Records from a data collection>
****************************************

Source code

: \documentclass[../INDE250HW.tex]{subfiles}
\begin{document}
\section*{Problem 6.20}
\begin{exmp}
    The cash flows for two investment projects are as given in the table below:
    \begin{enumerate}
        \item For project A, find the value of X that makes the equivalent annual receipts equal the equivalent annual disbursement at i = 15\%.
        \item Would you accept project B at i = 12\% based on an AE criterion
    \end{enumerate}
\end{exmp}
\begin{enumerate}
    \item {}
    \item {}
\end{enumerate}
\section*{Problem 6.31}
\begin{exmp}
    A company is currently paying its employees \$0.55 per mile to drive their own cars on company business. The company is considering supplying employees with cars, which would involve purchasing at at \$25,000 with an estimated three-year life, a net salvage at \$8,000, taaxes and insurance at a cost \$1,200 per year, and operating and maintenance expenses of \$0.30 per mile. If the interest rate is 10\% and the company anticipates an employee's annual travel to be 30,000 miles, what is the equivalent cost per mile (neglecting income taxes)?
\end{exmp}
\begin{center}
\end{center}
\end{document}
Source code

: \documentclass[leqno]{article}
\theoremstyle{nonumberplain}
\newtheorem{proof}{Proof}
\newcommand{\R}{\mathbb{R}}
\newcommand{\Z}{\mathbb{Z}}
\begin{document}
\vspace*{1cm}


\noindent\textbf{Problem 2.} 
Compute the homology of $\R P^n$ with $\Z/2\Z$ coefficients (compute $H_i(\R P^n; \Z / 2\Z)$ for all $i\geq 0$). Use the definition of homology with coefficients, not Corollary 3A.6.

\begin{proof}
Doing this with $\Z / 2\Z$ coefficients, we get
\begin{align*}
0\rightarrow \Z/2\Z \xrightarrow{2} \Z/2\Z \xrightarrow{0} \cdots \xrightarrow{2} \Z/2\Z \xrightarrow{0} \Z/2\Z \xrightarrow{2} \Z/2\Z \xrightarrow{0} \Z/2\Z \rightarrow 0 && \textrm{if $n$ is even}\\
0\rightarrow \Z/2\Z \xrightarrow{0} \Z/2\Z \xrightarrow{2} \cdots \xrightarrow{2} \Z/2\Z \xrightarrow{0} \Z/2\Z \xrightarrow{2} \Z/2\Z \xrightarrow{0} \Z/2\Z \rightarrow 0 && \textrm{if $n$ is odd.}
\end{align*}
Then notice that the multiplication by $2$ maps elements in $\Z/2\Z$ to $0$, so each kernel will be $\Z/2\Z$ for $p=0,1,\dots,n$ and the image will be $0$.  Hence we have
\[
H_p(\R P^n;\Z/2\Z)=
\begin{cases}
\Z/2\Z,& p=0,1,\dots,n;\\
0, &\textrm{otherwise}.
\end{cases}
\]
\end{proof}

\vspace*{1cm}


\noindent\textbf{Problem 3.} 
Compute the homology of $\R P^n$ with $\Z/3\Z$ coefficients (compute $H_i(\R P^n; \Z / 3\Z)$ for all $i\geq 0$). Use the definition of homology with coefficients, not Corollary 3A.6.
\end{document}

****************************************

Your assignment> Copy out each line of the data that has the word "rightarrow" in it.

Result for this task>
0\rightarrow \Z/2\Z \xrightarrow{2} \Z/2\Z \xrightarrow{0} \cdots \xrightarrow{2} \Z/2\Z \xrightarrow{0} \Z/2\Z \xrightarrow{2} \Z/2\Z \xrightarrow{0} \Z/2\Z \rightarrow 0 && \textrm{if $n$ is even}\\
0\rightarrow \Z/2\Z \xrightarrow{0} \Z/2\Z \xrightarrow{2} \cdots \xrightarrow{2} \Z/2\Z \xrightarrow{0} \Z/2\Z \xrightarrow{2} \Z/2\Z \xrightarrow{0} \Z/2\Z \rightarrow 0 && \textrm{if $n$ is odd.}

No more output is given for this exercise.